Cerastium pumilum
Curtis Curtis's Mouse-ear ChickweedAnnual with slender taproot; hairs glandular and eglandular. Stems diffusely-branched, 2–22 cm long. Lower leaves oblanceolate-spathulate, sessile or with petioles to 12 mm long; upper leaves sessile, linear-lanceolate to ovate-oblong, 4–16 mm long, 2–9 mm wide. Inflorescence few-flowered; all bracts herbaceous or upper with narrowly scarious margins. Flowers (4–)5-merous; pedicel equalling or longer than, and curved just below, capsule; calyx glandular-pilose, and sparsely eglandular-hairy above, sepals oblong-lanceolate, 4–5 mm long, obtuse to acute, margins broadly scarious; petals two-thirds to c. equalling sepal length, one-quarter to one-fifth bifid; styles 5. Capsule straight to distinctly curved, 5–8(–10) mm long; seeds pale to chestnut-brown, coarsely tuberculate, 0.4–0.7 mm diam. Flowers Oct.

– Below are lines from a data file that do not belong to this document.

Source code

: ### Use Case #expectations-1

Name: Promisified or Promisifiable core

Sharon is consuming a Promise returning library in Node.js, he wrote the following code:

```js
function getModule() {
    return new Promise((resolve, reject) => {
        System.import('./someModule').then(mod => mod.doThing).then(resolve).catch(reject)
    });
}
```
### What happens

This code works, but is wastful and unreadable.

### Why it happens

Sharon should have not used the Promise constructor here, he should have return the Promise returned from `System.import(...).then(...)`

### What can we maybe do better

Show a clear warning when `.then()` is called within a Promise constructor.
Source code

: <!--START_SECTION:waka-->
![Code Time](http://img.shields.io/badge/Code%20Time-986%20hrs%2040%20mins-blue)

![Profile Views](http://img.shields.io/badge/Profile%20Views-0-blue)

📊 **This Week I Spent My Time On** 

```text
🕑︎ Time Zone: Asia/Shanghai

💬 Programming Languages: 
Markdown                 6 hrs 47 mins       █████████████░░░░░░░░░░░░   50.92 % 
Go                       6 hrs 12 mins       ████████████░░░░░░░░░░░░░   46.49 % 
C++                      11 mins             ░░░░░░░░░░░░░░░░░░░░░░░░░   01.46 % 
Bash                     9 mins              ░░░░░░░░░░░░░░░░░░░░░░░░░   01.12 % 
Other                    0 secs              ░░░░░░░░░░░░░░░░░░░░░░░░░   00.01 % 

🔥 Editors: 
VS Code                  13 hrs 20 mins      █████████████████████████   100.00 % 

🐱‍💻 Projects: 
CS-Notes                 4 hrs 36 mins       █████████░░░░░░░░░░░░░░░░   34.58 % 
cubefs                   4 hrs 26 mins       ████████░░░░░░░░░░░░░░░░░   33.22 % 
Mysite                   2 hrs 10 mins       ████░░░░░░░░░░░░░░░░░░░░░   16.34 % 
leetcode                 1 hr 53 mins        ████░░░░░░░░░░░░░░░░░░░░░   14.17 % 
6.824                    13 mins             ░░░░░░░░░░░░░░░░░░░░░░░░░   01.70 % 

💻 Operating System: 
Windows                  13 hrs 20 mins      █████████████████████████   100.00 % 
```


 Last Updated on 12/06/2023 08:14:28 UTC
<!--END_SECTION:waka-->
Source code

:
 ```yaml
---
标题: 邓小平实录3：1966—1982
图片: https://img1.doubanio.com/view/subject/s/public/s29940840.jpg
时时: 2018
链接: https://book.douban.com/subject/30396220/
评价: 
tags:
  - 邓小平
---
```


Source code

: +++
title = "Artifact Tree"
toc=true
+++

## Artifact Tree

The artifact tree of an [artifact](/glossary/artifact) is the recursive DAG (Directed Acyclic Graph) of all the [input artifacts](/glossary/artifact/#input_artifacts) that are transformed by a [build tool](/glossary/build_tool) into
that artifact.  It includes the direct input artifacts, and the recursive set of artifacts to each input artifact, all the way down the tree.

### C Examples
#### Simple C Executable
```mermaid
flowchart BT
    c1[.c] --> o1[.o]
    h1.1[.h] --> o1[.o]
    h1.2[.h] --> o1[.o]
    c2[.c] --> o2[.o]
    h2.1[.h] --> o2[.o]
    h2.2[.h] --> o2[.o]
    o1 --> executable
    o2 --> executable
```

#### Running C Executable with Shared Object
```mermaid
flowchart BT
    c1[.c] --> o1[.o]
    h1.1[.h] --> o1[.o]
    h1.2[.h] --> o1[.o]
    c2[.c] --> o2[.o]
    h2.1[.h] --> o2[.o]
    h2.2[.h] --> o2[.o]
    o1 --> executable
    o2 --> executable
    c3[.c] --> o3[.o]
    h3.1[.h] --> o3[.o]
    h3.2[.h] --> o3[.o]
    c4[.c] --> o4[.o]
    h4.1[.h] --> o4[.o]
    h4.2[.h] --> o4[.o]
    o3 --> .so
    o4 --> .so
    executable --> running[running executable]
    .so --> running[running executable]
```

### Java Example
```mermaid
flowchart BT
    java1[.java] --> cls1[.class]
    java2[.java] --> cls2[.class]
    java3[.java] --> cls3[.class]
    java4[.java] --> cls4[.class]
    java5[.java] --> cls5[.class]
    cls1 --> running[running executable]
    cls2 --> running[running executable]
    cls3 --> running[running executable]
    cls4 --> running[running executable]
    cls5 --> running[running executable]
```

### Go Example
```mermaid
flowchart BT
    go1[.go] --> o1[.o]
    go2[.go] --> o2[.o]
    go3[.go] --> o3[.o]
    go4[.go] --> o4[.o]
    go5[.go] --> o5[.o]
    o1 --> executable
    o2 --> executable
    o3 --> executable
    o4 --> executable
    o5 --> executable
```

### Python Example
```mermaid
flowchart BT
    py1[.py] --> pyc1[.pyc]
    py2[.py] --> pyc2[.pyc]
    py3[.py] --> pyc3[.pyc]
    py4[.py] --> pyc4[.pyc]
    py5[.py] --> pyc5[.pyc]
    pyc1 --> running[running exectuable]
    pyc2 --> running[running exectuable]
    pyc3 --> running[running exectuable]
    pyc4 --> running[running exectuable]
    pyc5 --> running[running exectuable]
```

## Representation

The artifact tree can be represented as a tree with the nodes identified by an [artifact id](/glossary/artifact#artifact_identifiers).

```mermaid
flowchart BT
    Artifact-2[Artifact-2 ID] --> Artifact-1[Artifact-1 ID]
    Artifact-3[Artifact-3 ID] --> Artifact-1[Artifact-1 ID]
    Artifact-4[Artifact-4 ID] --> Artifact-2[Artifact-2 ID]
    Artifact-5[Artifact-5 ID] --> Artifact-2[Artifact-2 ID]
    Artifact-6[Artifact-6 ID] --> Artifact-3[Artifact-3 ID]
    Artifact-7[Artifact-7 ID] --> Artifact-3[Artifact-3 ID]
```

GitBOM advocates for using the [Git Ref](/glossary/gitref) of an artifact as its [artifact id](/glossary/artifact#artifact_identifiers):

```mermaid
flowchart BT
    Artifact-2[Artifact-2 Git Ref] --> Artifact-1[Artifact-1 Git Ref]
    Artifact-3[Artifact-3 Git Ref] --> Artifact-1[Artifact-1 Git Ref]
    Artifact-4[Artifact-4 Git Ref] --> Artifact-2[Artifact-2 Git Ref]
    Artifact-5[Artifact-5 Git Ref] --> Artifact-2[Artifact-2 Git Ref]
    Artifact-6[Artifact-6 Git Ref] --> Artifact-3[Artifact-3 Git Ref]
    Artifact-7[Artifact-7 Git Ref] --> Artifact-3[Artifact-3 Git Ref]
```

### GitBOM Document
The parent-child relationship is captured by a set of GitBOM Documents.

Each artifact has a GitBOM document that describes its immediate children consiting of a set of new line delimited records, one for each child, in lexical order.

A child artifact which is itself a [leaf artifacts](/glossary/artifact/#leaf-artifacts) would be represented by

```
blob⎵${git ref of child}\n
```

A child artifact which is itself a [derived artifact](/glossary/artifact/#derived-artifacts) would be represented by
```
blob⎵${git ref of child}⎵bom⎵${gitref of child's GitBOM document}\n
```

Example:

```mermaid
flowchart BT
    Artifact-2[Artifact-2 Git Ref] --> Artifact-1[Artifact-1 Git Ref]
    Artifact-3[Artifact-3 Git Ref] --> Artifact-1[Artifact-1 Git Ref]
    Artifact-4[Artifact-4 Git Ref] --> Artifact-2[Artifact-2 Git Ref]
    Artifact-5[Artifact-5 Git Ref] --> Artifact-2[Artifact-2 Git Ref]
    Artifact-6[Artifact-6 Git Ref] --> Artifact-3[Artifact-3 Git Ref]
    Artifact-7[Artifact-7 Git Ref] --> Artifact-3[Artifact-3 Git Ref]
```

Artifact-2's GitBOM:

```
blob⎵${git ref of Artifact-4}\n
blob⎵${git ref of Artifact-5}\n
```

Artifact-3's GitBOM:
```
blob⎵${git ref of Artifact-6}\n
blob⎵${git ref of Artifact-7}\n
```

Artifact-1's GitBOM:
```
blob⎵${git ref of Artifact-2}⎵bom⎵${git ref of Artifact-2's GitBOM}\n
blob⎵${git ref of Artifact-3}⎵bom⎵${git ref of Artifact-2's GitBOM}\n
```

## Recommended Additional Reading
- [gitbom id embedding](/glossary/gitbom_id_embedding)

GleP, Brid, VVP, GipP, OtP, DunT, NIS, EGU, HSF, HNF, VAlp. Also naturalised WA, SA, NSW. Native to Europe from Scandinavia southwards, North Africa, western Asia. An apparently rare weed of disturbed soils, but perhaps more widespread and overlooked.
Adams, L.G. (1996). Caryophyllaceae. In: Walsh, N.G.; Entwisle, T.J., Flora of Victoria Vol. 3, Dicotyledons Winteraceae to Myrtaceae, pp. 228–271. Inkata Press, Melbourne.